TENCENT's New AI Model Intensifies 3D Capabilities to Bolster Gaming

In the pursuit of Artificial General Intelligence (AGI), AI technology continues to advance towards specialized vertical applications and interactive 3D implementations, with more sophisticated multimodal large models entering the market.

TENCENT, holding the top position globally in gaming, has been consistently focusing its efforts on 3D generation, a area with substantial demand for game development. On April 16, TENCENT officially released and open-sourced its HY-World 2.0 3D World Model.

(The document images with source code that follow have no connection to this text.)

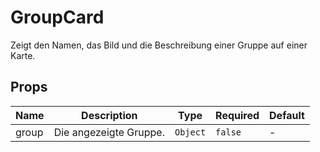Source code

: # GroupCard

Zeigt den Namen, das Bild und die Beschreibung einer Gruppe auf einer Karte.

## Props

<!-- @vuese:GroupCard:props:start -->
|Name|Description|Type|Required|Default|
|---|---|---|---|---|
|group|Die angezeigte Gruppe.|`Object`|`false`|-|

<!-- @vuese:GroupCard:props:end -->


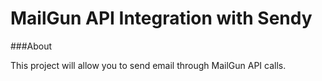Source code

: MailGun API Integration with Sendy
=============


###About

This project will allow you to send email through MailGun API calls.


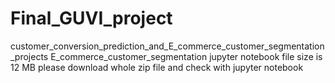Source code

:# Final_GUVI_project
customer_conversion_prediction_and_E_commerce_customer_segmentation_projects
E_commerce_customer_segmentation jupyter notebook file size is 12 MB please download whole zip file and check with jupyter notebook
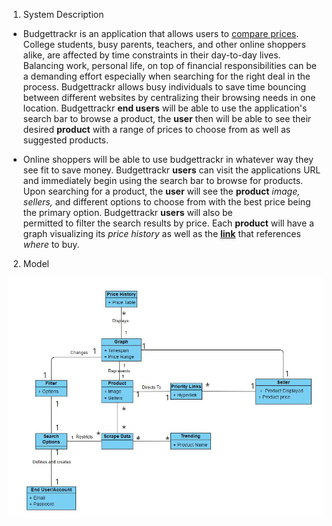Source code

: 1. System Description
* Budgettrackr is an application that allows users to <ins>compare prices</ins>. 
College students, busy parents, teachers, and other online shoppers alike, 
are affected by time constraints in their day-to-day lives. Balancing work, 
personal life, on top of financial responsibilities can be a demanding effort 
especially when searching for the right deal in the process. Budgettrackr 
allows busy individuals to save time bouncing between different websites 
by centralizing their browsing needs in one location. Budgettrackr **end users** will 
be able to use the application's search bar to browse a product, the **user** then 
will be able to see their desired **product** with a range of prices to choose from 
as well as suggested products.

* Online shoppers will be able to use budgettrackr in whatever way they see fit 
to save money. Budgettrackr **users** can visit the applications URL and immediately
begin using the search bar to browse for products. Upon searching for a product,
the **user** will see the **product** *image, sellers,* and different options to choose from 
with the best price being the primary option. Budgettrackr **users** will also be  
permitted to filter the search results by price. Each **product** will have a graph 
visualizing its *price history* as well as the <ins>**link**</ins> that references *where* to buy. 


2. Model

![](https://github.com/SWE-team7/budgettrackr/blob/main/imgs/ClassDiagramD3%20(2).JPG)

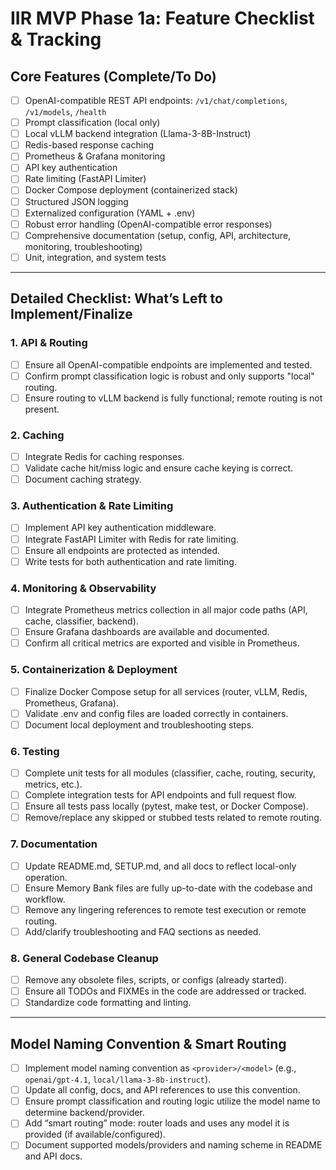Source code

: # IIR MVP Phase 1a: Feature Checklist & Tracking

## Core Features (Complete/To Do)

- [ ] OpenAI-compatible REST API endpoints: `/v1/chat/completions`, `/v1/models`, `/health`
- [ ] Prompt classification (local only)
- [ ] Local vLLM backend integration (Llama-3-8B-Instruct)
- [ ] Redis-based response caching
- [ ] Prometheus & Grafana monitoring
- [ ] API key authentication
- [ ] Rate limiting (FastAPI Limiter)
- [ ] Docker Compose deployment (containerized stack)
- [ ] Structured JSON logging
- [ ] Externalized configuration (YAML + .env)
- [ ] Robust error handling (OpenAI-compatible error responses)
- [ ] Comprehensive documentation (setup, config, API, architecture, monitoring, troubleshooting)
- [ ] Unit, integration, and system tests

---

## Detailed Checklist: What’s Left to Implement/Finalize

### 1. API & Routing
- [ ] Ensure all OpenAI-compatible endpoints are implemented and tested.
- [ ] Confirm prompt classification logic is robust and only supports "local" routing.
- [ ] Ensure routing to vLLM backend is fully functional; remote routing is not present.

### 2. Caching
- [ ] Integrate Redis for caching responses.
- [ ] Validate cache hit/miss logic and ensure cache keying is correct.
- [ ] Document caching strategy.

### 3. Authentication & Rate Limiting
- [ ] Implement API key authentication middleware.
- [ ] Integrate FastAPI Limiter with Redis for rate limiting.
- [ ] Ensure all endpoints are protected as intended.
- [ ] Write tests for both authentication and rate limiting.

### 4. Monitoring & Observability
- [ ] Integrate Prometheus metrics collection in all major code paths (API, cache, classifier, backend).
- [ ] Ensure Grafana dashboards are available and documented.
- [ ] Confirm all critical metrics are exported and visible in Prometheus.

### 5. Containerization & Deployment
- [ ] Finalize Docker Compose setup for all services (router, vLLM, Redis, Prometheus, Grafana).
- [ ] Validate .env and config files are loaded correctly in containers.
- [ ] Document local deployment and troubleshooting steps.

### 6. Testing
- [ ] Complete unit tests for all modules (classifier, cache, routing, security, metrics, etc.).
- [ ] Complete integration tests for API endpoints and full request flow.
- [ ] Ensure all tests pass locally (pytest, make test, or Docker Compose).
- [ ] Remove/replace any skipped or stubbed tests related to remote routing.

### 7. Documentation
- [ ] Update README.md, SETUP.md, and all docs to reflect local-only operation.
- [ ] Ensure Memory Bank files are fully up-to-date with the codebase and workflow.
- [ ] Remove any lingering references to remote test execution or remote routing.
- [ ] Add/clarify troubleshooting and FAQ sections as needed.

### 8. General Codebase Cleanup
- [ ] Remove any obsolete files, scripts, or configs (already started).
- [ ] Ensure all TODOs and FIXMEs in the code are addressed or tracked.
- [ ] Standardize code formatting and linting.

---

## Model Naming Convention & Smart Routing
- [ ] Implement model naming convention as `<provider>/<model>` (e.g., `openai/gpt-4.1`, `local/llama-3-8b-instruct`).
- [ ] Update all config, docs, and API references to use this convention.
- [ ] Ensure prompt classification and routing logic utilize the model name to determine backend/provider.
- [ ] Add “smart routing” mode: router loads and uses any model it is provided (if available/configured).
- [ ] Document supported models/providers and naming scheme in README and API docs.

TENCENT's current 3D model series is divided into two categories. While the Hunyuan 3D Generation Model focuses on creating individual high-precision 3D assets, the Hunyuan 3D World Model is dedicated to constructing complete, interactive 3D scenes that can be imported directly into game engines. The 3D World Model is progressively turning the concept of "AI-generated worlds" into reality, although competition in this field is just beginning. On the same day, Alibaba also released its own world model, Happy Oyster, which emphasizes real-time world creation and interaction.

Generate Game Worlds with a Single Click HY-World 2.0 is a multimodal world model whose core capability lies in understanding various types of input—such as text, images, and videos—and subsequently automatically generating, reconstructing, and simulating 3D worlds. Furthermore, HY-World 2.0 supports the export of multi-format 3D assets (e.g., Mesh, 3DGS, point clouds), enabling seamless integration with existing game development workflows for rapidly generating game maps and level prototypes. In essence, HY-World 2.0 places greater emphasis on practicality by directly producing editable 3D asset files.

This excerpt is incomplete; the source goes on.